#### [Your objective]
Whenever a line below includes the word "rules", copy that line.

(Plain-text document sources)
.....

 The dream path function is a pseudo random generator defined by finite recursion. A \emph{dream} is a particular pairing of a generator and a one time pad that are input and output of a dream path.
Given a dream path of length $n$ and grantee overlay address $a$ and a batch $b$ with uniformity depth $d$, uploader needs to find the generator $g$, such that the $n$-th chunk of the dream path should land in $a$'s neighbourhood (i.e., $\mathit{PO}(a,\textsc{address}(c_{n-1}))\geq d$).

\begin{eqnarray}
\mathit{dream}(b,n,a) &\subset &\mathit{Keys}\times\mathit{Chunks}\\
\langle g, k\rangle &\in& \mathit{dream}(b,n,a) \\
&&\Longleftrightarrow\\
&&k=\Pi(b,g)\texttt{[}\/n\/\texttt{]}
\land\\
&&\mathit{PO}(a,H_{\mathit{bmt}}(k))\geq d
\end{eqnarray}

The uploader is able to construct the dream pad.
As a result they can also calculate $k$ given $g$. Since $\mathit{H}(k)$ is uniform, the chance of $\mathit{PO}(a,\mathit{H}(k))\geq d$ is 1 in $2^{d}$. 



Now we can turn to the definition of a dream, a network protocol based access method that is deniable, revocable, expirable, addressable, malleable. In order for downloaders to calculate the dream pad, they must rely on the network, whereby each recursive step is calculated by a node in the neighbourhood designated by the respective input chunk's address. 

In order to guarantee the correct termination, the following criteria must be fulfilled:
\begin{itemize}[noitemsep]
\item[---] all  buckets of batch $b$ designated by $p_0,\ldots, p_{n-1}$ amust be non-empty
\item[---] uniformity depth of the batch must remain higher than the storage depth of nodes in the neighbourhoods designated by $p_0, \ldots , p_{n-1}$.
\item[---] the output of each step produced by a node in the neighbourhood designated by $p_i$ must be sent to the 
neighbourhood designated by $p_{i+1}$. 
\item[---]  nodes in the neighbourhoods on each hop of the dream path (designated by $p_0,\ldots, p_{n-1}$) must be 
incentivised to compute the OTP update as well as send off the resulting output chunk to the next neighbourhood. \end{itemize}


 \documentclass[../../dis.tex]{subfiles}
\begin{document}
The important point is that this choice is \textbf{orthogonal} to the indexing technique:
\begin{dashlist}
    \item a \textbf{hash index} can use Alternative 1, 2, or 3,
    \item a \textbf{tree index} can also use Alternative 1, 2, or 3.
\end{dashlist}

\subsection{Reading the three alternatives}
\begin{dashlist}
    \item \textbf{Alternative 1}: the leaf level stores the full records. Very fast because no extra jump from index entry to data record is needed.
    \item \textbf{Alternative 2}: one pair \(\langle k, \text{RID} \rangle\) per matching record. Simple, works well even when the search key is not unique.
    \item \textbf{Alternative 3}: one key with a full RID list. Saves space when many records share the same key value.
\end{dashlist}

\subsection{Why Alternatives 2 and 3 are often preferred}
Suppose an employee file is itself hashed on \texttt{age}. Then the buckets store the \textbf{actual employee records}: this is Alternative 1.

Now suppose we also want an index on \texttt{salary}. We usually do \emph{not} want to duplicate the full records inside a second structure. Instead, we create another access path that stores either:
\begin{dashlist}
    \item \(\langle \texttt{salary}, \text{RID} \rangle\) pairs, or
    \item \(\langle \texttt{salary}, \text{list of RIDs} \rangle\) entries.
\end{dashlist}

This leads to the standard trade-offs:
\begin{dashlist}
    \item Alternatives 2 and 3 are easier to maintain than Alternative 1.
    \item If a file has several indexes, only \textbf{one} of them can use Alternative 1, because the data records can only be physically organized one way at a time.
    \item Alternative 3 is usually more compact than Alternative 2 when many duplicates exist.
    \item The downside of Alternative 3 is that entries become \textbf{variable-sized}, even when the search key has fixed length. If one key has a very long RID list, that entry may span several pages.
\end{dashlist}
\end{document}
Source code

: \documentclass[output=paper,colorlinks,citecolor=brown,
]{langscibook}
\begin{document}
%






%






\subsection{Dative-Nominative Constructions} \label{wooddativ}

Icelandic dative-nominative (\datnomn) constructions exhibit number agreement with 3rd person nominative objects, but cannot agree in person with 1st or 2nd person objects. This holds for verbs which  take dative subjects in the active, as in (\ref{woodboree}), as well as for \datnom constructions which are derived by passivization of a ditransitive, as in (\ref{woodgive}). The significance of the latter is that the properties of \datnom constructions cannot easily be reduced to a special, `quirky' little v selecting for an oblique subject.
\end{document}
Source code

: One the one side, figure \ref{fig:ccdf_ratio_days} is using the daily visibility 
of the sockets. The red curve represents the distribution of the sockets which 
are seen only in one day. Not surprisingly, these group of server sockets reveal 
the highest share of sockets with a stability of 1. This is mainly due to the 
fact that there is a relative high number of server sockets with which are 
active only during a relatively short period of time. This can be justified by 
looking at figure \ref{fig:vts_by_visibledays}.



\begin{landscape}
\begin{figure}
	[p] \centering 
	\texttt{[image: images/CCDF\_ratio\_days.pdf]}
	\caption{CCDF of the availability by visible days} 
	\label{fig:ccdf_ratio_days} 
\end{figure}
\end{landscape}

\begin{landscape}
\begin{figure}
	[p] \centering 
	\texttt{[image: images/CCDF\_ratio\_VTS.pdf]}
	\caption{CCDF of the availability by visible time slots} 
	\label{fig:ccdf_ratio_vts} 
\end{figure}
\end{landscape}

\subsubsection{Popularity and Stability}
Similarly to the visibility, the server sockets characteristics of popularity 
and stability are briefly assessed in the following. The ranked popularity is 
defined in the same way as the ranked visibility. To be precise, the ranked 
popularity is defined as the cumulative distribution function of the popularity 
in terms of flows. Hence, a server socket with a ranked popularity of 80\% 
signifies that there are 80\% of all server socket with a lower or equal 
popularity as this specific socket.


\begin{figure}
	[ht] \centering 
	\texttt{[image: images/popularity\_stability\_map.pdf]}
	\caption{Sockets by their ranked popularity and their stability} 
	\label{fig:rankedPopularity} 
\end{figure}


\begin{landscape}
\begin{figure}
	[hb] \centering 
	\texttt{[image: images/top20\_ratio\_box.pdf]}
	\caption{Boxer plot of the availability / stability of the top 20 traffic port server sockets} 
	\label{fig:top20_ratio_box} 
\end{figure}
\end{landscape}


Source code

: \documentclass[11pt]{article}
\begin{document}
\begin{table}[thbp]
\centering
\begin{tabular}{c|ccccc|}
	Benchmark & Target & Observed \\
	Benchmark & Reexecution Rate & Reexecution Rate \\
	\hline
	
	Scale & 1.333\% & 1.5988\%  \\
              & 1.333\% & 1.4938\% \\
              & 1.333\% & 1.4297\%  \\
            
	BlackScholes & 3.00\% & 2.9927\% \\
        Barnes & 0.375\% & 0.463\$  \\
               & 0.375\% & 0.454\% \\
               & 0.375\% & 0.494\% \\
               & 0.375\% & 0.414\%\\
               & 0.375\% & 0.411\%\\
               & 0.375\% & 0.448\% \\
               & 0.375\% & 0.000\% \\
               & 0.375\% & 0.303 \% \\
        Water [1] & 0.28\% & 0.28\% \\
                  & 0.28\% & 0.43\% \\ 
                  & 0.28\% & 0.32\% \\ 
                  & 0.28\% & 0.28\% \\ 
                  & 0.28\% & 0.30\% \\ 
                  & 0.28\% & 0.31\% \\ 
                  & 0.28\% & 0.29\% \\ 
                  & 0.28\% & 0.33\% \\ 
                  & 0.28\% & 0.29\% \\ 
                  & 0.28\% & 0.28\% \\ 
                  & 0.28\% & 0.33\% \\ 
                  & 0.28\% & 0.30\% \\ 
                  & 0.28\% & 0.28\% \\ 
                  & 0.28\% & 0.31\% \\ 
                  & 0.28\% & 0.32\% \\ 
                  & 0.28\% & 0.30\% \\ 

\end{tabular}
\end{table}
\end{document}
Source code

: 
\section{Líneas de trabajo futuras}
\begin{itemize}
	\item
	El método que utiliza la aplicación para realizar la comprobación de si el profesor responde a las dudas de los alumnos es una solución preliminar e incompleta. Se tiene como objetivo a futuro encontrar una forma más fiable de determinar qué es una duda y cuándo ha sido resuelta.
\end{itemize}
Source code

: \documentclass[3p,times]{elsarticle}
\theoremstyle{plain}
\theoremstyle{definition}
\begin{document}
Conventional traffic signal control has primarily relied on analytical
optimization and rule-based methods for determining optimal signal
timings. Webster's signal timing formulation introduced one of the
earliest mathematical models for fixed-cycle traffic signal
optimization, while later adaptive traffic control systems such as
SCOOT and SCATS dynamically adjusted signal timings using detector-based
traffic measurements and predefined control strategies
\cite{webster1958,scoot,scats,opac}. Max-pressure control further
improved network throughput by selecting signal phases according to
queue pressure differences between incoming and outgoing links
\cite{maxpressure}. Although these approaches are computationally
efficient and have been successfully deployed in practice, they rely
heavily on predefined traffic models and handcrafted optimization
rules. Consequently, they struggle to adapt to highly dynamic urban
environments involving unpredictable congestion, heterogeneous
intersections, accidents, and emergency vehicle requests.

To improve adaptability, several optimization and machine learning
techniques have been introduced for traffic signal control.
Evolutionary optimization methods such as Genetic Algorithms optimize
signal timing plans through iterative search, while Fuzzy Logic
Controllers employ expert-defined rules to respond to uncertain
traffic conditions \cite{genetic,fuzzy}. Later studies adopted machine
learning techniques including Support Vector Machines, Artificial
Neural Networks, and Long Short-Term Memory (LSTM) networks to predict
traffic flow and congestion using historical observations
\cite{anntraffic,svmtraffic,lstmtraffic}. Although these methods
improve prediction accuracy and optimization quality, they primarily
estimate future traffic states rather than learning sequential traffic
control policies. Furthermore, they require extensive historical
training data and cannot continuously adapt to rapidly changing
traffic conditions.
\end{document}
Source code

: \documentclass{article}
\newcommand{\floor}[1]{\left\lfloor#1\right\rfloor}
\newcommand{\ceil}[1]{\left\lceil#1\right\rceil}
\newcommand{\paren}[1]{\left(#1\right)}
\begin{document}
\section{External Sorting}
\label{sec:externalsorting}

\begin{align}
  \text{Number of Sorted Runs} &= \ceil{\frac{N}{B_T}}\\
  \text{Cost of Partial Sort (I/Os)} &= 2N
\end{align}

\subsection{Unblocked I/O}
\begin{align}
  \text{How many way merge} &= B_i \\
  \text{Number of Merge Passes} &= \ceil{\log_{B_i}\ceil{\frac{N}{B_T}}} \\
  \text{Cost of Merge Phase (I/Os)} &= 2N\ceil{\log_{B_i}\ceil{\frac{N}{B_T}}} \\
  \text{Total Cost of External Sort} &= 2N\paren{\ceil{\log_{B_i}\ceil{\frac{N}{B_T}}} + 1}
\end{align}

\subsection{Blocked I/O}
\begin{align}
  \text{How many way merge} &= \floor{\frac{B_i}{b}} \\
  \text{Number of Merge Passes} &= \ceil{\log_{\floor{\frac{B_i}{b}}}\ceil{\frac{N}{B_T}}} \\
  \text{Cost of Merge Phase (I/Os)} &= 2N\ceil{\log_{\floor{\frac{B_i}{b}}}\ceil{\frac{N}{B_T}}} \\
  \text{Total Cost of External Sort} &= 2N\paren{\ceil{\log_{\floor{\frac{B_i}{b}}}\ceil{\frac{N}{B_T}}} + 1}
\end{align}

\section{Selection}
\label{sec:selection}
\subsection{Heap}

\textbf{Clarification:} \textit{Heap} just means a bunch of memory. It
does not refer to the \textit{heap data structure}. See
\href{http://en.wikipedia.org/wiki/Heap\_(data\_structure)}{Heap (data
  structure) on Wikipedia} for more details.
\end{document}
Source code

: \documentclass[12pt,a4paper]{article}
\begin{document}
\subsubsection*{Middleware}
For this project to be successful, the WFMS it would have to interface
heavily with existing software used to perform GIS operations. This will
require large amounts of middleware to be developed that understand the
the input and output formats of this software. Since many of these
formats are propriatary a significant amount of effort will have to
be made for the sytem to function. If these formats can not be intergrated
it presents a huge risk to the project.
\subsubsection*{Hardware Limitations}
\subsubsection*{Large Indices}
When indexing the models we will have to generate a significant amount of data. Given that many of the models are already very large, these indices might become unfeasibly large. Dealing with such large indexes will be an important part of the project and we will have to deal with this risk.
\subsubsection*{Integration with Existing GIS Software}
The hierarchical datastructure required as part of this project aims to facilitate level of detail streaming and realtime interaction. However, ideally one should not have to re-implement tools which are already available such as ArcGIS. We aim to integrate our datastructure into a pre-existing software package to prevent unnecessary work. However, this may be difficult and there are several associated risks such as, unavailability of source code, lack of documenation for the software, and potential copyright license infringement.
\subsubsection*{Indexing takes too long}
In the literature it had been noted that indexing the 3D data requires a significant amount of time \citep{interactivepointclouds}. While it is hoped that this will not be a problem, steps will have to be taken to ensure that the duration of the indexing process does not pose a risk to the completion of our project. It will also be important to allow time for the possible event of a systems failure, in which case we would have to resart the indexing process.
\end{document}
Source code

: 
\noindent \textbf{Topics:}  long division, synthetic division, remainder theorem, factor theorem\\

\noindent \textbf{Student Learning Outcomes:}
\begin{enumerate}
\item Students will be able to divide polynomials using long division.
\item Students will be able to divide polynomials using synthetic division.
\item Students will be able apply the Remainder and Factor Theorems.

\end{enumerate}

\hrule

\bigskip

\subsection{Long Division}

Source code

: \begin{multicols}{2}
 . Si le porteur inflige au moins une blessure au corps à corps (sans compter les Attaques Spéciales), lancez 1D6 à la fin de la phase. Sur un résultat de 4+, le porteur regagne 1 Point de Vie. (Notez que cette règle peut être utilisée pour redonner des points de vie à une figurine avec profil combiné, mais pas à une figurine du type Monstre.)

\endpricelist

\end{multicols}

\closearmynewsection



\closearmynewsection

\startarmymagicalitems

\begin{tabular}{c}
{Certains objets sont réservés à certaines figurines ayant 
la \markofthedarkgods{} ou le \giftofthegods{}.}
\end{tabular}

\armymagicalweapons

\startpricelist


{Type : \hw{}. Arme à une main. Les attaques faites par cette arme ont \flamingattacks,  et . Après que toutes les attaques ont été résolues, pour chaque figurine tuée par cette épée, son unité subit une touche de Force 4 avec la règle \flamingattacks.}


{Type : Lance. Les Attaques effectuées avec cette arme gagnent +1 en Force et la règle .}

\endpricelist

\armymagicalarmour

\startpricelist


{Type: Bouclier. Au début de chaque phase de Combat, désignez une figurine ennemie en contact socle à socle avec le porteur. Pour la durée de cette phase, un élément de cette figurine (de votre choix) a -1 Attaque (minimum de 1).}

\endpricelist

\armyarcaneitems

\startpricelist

.....

#### [Task solution]
rules. Consequently, they struggle to adapt to highly dynamic urban
Controllers employ expert-defined rules to respond to uncertain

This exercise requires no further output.